» **EXERCISE OBJECTIVE**
I would like every line of the records below that contains the word "операторов" copied.

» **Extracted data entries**
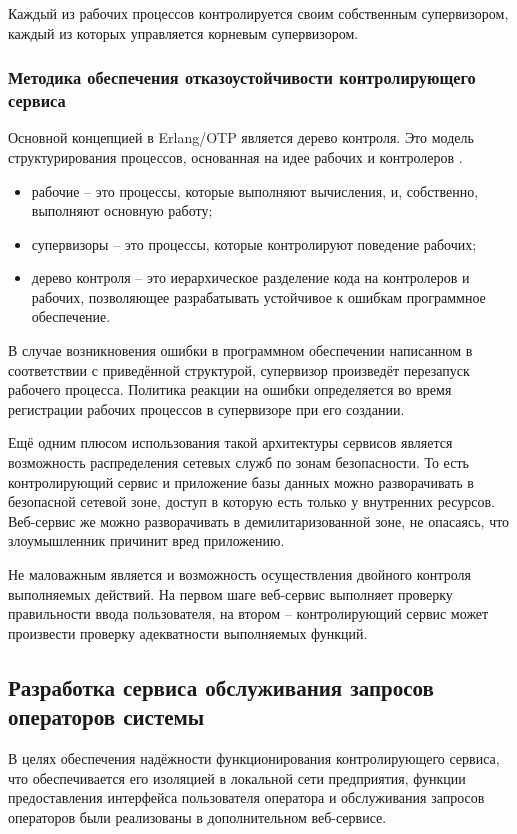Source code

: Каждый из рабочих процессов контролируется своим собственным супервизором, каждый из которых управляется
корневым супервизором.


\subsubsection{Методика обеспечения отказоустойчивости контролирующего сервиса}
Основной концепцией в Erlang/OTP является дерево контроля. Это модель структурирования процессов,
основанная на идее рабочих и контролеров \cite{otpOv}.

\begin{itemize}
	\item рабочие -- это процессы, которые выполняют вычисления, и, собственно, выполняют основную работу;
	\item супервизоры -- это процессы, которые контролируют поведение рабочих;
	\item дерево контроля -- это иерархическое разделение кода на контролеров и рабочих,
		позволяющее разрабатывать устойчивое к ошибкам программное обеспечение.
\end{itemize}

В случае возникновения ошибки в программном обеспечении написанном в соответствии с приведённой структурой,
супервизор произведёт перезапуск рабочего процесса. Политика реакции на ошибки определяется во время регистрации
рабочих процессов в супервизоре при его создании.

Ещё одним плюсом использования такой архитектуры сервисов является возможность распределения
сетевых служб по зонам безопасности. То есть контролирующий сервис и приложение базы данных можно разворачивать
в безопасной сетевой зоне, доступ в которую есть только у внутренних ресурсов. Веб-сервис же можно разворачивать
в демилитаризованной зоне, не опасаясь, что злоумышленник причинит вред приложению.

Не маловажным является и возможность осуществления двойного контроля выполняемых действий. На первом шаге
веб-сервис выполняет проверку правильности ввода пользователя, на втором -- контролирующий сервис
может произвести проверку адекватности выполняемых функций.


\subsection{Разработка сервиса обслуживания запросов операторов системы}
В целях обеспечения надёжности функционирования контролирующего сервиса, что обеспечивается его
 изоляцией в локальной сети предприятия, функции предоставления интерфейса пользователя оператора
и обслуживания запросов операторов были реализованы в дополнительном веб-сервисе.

--

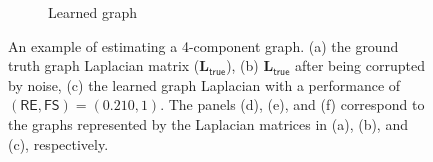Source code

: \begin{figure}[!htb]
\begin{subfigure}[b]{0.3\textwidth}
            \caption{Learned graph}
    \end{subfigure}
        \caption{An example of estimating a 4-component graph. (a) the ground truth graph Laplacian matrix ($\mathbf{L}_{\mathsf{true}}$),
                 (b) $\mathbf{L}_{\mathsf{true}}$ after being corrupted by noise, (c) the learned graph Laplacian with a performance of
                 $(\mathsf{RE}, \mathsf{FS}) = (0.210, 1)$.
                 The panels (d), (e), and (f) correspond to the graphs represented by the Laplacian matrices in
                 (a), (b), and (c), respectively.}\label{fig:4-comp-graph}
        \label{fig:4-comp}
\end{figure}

--

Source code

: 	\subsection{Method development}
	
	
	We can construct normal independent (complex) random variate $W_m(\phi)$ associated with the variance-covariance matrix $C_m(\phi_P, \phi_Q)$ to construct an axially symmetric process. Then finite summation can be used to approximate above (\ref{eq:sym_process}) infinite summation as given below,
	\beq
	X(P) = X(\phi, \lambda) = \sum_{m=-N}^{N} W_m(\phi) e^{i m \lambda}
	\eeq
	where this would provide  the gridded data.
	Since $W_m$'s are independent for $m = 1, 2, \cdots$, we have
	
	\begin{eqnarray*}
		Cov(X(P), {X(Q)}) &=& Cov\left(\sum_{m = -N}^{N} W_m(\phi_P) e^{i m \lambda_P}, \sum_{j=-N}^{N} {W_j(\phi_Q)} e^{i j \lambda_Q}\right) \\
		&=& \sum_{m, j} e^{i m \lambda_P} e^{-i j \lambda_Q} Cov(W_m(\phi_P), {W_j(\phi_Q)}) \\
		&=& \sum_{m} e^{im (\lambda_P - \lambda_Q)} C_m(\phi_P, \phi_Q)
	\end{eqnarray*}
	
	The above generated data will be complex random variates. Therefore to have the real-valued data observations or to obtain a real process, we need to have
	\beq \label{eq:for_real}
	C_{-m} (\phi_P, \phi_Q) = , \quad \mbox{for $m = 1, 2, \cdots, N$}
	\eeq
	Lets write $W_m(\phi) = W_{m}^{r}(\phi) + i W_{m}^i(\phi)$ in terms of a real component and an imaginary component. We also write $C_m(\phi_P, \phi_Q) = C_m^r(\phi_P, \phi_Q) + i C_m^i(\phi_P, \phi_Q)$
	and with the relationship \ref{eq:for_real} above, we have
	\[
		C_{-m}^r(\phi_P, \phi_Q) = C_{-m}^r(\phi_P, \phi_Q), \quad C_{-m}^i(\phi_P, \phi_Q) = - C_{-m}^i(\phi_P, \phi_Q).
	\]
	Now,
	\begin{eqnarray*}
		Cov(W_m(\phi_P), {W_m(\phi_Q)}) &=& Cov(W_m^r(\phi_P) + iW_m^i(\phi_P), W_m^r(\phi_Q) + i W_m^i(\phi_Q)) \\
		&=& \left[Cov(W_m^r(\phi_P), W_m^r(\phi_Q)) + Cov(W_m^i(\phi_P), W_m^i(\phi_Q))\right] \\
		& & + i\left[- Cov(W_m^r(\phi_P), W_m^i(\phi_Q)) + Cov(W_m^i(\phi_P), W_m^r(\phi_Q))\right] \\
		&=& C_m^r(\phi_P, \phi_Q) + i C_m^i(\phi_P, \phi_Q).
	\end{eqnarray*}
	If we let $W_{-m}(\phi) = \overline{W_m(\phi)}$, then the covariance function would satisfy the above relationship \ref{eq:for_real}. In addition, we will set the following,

» **ANSWER TO THIS EXERCISE**
\subsection{Разработка сервиса обслуживания запросов операторов системы}
и обслуживания запросов операторов были реализованы в дополнительном веб-сервисе.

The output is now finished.